Note that this post is part of a series where I am ‘live blogging’ my way through the ministry of testing’s 30 days of Agile Testing challenge.
What actions do we take when there is a red build? Well, what a timely question! I’ve just spent the last couple of days trying to figure out a few different build issues. The story illustrates one set of responses to a red build, but it also shows that there isn’t just one answer to question of what we do when there is a red build.
Thursday I noticed that one of my builds used to check on a lower level package was red. It wasn’t just one or two tests failing. Every single test was failing. Clearly something was going badly wrong. I spent some time digging into it and finally realized that part of the package wasn’t getting extracted correctly during the setup. After some more time (and frustration), I finally figured out that the issue boiled down to the regression VM using an older version of 7zip. Apparently the build machine creating the package had been updated to a newer version and so now the old version on the machine I was using couldn’t properly extract the package. I updated the version of 7zip and re-ran the build. Everything was passing, so I posted an artifact to get picked up in the final build process. Everything is good now right?
Wrong.
Friday morning I came in to find that instead of the build picking up an artifact from Thursday (as it should have), it had picked one up from May?!?! Stop the presses! More sleuthing required! We stopped the build from progressing and starting digging into it. The problem ended up being another machine that had the wrong version of 7zip installed. This machine had also had not cleaned up properly at some point and so had an old file hanging around that it could (and did) use. We fixed the 7zip version and updated the scripts to make sure they were correctly cleaning things up and now *touch wood* everything in running smoothly again.

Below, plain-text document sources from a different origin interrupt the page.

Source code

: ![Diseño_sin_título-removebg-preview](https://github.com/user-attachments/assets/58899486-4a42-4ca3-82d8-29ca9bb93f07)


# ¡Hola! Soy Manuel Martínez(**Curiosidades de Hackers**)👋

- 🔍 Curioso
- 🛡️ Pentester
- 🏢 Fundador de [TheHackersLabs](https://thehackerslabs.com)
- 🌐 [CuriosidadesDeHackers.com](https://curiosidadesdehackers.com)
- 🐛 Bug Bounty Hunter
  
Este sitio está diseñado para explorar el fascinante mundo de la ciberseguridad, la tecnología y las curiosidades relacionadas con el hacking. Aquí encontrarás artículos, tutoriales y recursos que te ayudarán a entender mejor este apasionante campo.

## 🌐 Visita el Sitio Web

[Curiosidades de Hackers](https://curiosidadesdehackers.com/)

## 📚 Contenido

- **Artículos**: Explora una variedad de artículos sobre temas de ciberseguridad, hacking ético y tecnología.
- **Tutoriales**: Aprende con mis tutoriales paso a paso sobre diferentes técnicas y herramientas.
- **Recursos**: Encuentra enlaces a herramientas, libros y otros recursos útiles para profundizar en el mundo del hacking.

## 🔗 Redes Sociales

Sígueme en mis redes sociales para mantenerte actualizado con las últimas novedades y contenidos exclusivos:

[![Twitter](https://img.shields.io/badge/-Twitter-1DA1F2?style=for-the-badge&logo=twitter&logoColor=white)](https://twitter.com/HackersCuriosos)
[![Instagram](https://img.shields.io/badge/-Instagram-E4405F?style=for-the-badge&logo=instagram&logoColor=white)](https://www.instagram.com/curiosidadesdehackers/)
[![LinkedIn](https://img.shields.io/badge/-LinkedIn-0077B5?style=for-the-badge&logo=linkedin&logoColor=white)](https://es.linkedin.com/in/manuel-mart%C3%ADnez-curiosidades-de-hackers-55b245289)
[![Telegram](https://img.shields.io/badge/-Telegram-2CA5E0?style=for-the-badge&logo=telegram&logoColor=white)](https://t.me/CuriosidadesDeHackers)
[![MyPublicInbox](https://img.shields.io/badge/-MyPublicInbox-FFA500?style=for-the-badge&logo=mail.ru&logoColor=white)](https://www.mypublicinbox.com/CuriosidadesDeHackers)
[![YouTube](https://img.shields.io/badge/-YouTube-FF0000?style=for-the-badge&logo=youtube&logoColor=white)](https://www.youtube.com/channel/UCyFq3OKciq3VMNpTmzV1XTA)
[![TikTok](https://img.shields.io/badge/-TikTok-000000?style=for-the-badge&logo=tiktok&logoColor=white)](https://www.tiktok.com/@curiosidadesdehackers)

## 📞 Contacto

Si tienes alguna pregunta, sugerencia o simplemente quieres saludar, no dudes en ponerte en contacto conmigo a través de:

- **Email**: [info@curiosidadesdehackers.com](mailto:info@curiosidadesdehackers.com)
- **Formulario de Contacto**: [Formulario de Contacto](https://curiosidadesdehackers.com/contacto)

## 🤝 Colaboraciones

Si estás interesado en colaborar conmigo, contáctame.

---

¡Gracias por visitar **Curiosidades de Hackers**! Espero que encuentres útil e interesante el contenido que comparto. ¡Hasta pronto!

The point of this story is to show that the things we do to deal with red builds varies. Normally we wouldn’t stop all other work and focus all energy on fixing the build, but in this case the red build was of the ‘Nothing Works!’ category and so the steps taken were more drastic. In the ‘normal’ day to day red build where a test or two is failing our approach to it would be different. We would look into it and follow up, but if the issue was small enough we would let the build pipeline continue and just follow up with a fix. Or if we caught the issue early enough, we might just quickly revert a change and things could continue on as expected. The approach to a red build can’t be strictly prescribed and often requires exploration to figure out.
The lesson? Even when it comes to red builds, the context matters!